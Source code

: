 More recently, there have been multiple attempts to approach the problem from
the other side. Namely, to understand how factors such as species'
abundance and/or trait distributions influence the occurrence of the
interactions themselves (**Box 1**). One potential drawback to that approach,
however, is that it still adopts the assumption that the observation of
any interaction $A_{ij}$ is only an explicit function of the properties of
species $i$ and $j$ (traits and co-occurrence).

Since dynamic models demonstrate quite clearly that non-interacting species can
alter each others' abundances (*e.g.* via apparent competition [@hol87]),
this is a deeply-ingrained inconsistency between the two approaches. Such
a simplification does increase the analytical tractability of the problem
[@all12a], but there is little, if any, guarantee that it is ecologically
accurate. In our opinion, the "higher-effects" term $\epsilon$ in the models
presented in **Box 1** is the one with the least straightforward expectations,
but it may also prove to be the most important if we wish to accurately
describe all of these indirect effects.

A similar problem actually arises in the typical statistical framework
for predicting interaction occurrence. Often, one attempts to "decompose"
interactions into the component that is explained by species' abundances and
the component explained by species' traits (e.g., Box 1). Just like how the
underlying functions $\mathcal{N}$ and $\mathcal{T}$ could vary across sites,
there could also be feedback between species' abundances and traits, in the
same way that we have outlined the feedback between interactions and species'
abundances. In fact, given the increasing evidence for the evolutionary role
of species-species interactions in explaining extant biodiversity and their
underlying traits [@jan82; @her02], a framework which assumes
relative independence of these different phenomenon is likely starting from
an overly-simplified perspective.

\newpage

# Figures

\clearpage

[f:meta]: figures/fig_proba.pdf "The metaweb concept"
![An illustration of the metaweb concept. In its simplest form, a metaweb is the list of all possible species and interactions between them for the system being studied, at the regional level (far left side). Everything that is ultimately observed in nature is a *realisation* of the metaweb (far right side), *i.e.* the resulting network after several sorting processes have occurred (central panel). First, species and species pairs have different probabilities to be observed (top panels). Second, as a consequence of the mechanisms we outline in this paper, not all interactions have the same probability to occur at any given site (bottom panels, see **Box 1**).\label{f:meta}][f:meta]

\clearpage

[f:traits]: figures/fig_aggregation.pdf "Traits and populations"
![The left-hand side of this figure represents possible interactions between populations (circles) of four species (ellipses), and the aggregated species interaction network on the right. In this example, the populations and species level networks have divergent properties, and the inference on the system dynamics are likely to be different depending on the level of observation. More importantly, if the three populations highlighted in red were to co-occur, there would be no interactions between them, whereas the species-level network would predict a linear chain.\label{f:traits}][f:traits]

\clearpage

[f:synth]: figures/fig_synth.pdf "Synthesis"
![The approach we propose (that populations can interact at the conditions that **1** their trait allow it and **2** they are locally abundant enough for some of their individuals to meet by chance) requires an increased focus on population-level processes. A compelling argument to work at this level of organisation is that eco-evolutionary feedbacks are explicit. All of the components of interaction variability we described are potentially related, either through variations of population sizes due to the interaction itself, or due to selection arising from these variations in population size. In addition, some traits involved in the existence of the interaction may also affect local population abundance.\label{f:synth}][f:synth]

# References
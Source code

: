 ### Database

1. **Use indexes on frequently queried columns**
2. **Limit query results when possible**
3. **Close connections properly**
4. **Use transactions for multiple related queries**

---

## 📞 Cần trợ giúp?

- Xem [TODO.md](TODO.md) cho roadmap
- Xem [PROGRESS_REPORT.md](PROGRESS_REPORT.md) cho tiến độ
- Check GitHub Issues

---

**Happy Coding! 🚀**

---

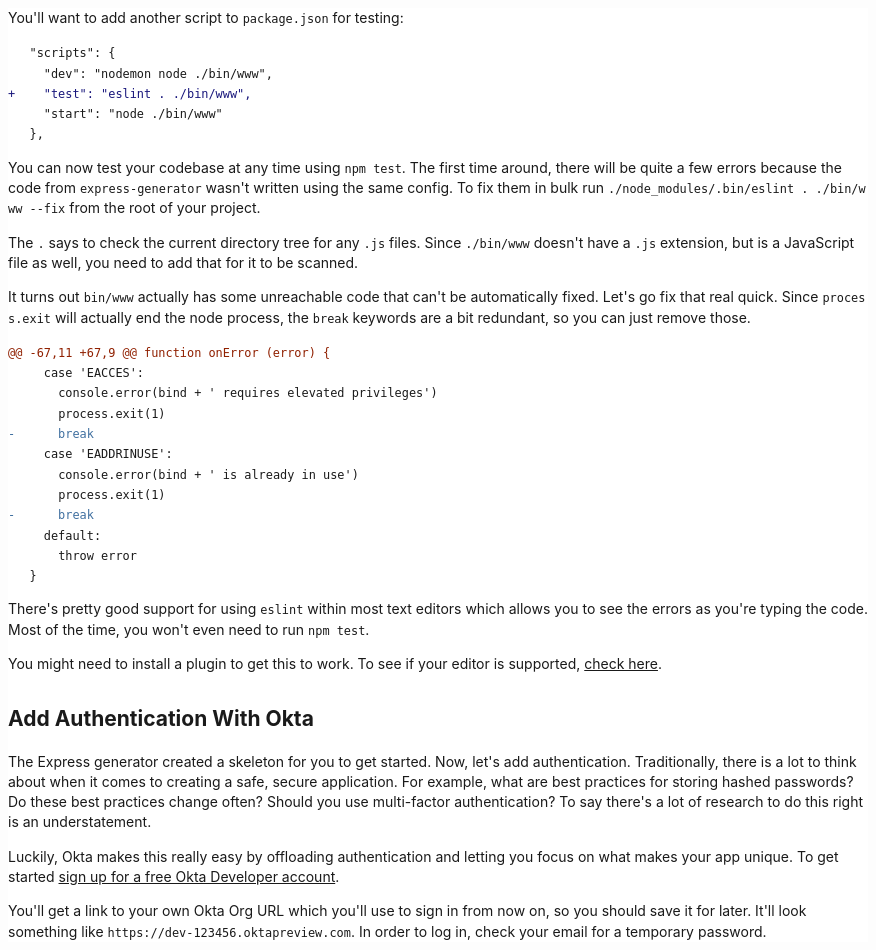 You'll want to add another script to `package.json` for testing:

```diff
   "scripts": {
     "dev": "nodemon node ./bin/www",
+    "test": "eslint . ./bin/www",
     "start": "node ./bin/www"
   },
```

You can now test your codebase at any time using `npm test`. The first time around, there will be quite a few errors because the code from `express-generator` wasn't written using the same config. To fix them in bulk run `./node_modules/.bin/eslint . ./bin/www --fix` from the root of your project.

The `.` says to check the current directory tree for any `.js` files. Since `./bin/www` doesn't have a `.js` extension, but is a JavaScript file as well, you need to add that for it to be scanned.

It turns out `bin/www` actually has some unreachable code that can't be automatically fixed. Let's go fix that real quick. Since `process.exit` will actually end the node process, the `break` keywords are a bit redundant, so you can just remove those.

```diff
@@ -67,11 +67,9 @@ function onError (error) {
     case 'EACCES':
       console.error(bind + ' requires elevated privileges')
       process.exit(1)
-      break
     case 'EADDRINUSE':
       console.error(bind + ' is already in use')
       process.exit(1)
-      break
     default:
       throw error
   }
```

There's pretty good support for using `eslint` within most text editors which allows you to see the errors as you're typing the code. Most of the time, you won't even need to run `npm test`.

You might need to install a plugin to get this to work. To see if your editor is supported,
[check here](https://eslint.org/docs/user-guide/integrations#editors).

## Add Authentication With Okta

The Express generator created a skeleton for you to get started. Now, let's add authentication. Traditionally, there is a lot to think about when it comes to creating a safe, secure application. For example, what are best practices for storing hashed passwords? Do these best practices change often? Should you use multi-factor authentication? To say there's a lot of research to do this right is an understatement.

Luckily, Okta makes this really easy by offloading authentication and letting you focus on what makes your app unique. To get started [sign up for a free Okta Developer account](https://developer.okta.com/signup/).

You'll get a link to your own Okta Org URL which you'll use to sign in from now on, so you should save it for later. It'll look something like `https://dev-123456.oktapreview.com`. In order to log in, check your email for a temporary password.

* * *

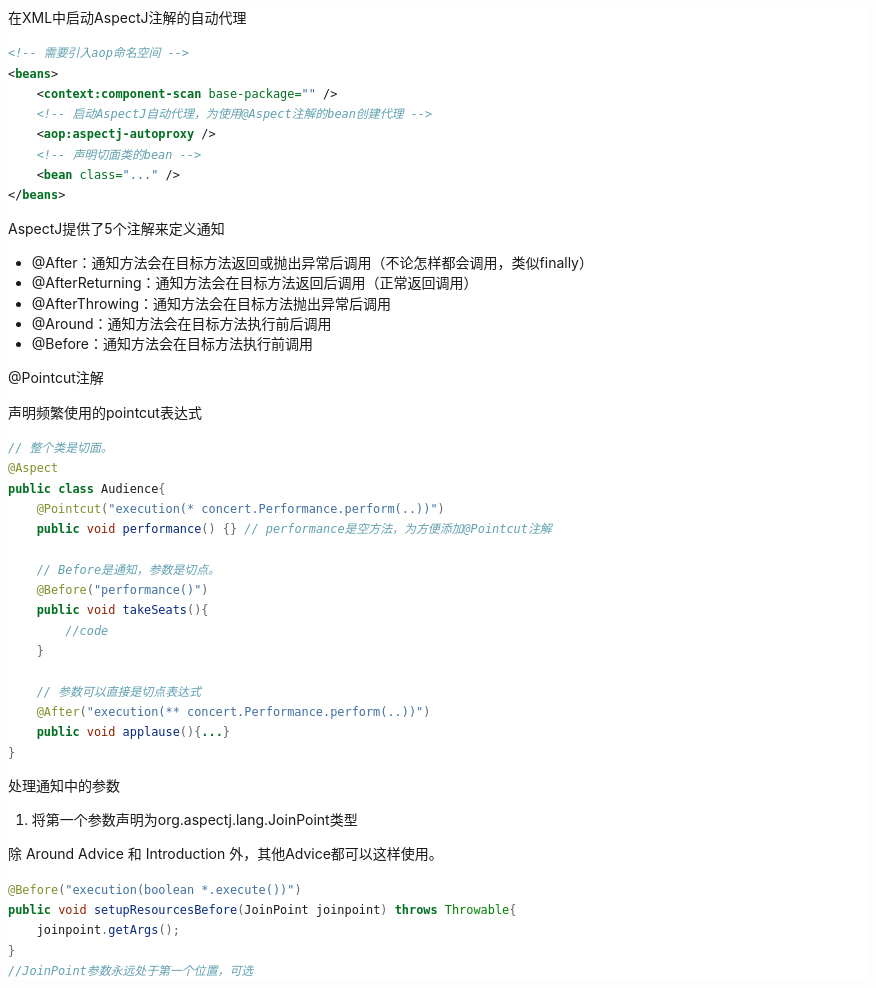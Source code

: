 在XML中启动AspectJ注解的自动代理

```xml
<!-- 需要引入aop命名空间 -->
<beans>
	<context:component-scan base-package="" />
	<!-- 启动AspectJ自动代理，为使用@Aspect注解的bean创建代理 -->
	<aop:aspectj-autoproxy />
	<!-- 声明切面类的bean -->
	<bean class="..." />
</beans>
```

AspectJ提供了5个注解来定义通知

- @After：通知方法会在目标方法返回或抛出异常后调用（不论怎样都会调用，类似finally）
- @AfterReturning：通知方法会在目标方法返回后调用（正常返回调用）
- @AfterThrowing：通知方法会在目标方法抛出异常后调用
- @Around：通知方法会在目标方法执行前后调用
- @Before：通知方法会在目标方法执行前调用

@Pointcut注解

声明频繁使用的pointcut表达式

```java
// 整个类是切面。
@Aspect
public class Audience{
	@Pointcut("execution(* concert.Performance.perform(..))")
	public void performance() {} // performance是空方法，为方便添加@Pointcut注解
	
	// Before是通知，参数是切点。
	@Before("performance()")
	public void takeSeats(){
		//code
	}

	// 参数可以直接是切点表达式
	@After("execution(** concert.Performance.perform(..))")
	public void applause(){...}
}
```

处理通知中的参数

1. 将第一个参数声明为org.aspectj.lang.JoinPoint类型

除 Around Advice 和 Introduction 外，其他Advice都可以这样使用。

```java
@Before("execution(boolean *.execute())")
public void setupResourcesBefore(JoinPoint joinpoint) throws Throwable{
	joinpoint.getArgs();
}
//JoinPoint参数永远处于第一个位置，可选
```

WORK TO BE COMPLETED:
Your answer should reproduce each line of the listing that holds the word "metaweb".

ANSWER BOX:
[f:meta]: figures/fig_proba.pdf "The metaweb concept"
![An illustration of the metaweb concept. In its simplest form, a metaweb is the list of all possible species and interactions between them for the system being studied, at the regional level (far left side). Everything that is ultimately observed in nature is a *realisation* of the metaweb (far right side), *i.e.* the resulting network after several sorting processes have occurred (central panel). First, species and species pairs have different probabilities to be observed (top panels). Second, as a consequence of the mechanisms we outline in this paper, not all interactions have the same probability to occur at any given site (bottom panels, see **Box 1**).\label{f:meta}][f:meta]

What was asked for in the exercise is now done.